## WHAT TO WORK ON
Of all the lines in the entries, how many carry the word "Honorable"? The reply is that number and no more.

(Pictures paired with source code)

-=-=-

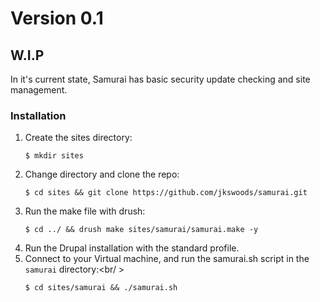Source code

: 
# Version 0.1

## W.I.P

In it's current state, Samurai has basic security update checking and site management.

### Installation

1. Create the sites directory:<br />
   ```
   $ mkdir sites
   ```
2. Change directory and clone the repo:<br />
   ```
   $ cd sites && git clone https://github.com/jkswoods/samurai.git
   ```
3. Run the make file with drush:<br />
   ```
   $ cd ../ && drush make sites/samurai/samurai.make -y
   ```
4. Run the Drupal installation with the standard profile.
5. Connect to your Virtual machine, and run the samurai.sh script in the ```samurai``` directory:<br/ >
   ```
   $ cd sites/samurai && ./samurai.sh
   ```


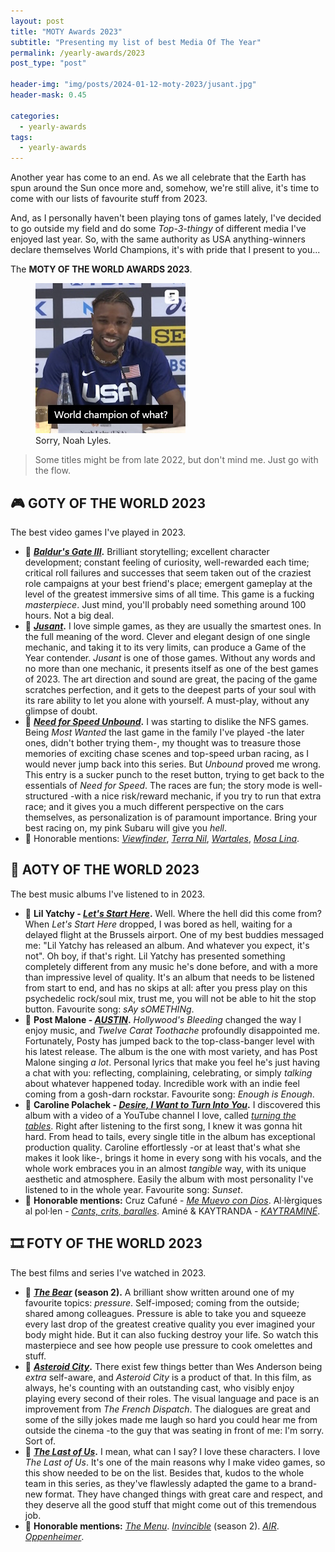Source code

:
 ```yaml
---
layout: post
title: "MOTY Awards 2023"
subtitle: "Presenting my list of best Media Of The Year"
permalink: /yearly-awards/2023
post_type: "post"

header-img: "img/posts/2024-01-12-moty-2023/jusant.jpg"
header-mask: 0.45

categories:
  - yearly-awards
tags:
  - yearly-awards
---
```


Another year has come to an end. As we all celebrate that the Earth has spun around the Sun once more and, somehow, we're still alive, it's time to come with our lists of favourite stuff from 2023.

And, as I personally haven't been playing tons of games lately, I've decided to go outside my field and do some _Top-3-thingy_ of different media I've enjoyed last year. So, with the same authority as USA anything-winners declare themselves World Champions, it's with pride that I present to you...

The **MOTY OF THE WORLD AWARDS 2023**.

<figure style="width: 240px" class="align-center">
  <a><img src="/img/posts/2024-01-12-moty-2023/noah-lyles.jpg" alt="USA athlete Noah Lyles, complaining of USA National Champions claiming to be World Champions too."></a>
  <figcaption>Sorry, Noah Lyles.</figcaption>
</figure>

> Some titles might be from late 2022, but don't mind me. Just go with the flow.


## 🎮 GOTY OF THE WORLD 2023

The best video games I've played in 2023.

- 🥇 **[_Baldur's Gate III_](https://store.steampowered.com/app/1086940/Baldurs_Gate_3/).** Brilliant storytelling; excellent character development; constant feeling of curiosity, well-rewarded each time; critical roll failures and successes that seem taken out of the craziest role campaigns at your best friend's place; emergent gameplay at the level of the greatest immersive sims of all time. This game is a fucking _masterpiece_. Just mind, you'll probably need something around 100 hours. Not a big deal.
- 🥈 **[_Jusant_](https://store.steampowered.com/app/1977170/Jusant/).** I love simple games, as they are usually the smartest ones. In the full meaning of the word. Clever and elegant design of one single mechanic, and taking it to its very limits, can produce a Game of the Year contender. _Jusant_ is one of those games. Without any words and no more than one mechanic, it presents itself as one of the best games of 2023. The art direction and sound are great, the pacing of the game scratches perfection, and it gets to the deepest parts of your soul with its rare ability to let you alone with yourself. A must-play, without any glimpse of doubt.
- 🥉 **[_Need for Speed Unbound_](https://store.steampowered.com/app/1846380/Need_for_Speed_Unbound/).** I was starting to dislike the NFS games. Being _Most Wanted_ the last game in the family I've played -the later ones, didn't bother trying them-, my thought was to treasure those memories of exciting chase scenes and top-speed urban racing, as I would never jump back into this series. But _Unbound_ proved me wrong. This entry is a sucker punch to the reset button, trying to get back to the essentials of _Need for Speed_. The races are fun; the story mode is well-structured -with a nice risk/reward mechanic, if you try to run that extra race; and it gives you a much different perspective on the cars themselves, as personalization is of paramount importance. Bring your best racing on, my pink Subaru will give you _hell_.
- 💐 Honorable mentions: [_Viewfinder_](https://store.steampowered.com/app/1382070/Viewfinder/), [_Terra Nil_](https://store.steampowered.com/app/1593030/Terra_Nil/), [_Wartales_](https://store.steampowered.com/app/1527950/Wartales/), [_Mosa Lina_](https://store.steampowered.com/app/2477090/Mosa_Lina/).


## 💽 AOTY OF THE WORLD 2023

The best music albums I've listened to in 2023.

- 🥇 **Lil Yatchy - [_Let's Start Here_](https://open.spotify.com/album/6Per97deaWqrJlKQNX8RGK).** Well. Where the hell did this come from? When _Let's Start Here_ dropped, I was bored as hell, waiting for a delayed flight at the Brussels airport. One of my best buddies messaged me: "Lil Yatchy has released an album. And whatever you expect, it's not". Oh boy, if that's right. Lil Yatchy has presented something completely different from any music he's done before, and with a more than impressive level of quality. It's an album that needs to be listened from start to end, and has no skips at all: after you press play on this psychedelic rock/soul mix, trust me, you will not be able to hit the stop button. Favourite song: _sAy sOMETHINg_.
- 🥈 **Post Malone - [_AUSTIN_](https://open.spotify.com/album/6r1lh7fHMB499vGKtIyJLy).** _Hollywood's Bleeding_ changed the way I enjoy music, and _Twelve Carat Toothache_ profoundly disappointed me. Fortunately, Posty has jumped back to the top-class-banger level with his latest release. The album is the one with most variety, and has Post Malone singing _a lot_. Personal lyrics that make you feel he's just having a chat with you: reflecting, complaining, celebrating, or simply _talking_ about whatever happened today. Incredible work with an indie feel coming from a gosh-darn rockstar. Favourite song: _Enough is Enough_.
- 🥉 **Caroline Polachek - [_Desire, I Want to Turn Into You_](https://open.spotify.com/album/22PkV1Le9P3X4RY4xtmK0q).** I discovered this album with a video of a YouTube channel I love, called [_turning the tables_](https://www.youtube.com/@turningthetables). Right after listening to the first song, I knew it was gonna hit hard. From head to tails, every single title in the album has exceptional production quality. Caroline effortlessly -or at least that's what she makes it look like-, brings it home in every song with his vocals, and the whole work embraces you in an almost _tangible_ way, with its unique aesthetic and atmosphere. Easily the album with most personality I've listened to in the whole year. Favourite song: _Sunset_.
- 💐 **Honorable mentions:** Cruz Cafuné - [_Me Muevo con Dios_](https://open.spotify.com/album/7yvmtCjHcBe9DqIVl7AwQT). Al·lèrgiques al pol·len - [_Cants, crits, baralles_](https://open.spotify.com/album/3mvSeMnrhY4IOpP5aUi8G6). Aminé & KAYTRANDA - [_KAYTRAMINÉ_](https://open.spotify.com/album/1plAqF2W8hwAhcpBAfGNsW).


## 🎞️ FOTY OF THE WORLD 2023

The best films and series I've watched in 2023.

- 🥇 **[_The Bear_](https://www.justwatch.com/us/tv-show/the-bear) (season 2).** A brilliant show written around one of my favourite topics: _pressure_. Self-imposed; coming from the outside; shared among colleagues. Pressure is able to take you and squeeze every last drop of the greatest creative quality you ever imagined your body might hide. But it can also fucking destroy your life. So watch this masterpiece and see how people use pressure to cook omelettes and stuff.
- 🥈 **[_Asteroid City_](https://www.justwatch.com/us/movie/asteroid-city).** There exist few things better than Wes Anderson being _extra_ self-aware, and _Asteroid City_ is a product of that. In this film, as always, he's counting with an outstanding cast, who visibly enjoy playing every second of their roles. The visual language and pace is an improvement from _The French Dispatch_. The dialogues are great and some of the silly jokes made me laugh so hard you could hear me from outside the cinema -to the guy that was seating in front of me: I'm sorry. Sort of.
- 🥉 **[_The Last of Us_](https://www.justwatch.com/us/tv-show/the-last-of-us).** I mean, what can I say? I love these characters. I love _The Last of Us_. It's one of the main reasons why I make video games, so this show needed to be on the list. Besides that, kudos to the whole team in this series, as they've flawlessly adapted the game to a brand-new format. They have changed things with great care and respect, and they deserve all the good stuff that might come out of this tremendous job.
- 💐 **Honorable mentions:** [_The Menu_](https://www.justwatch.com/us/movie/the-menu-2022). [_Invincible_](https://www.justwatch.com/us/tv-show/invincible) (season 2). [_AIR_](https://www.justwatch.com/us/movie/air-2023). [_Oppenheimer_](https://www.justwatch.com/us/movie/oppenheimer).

-=-=-

## OUTPUT FOR THIS EXERCISE
3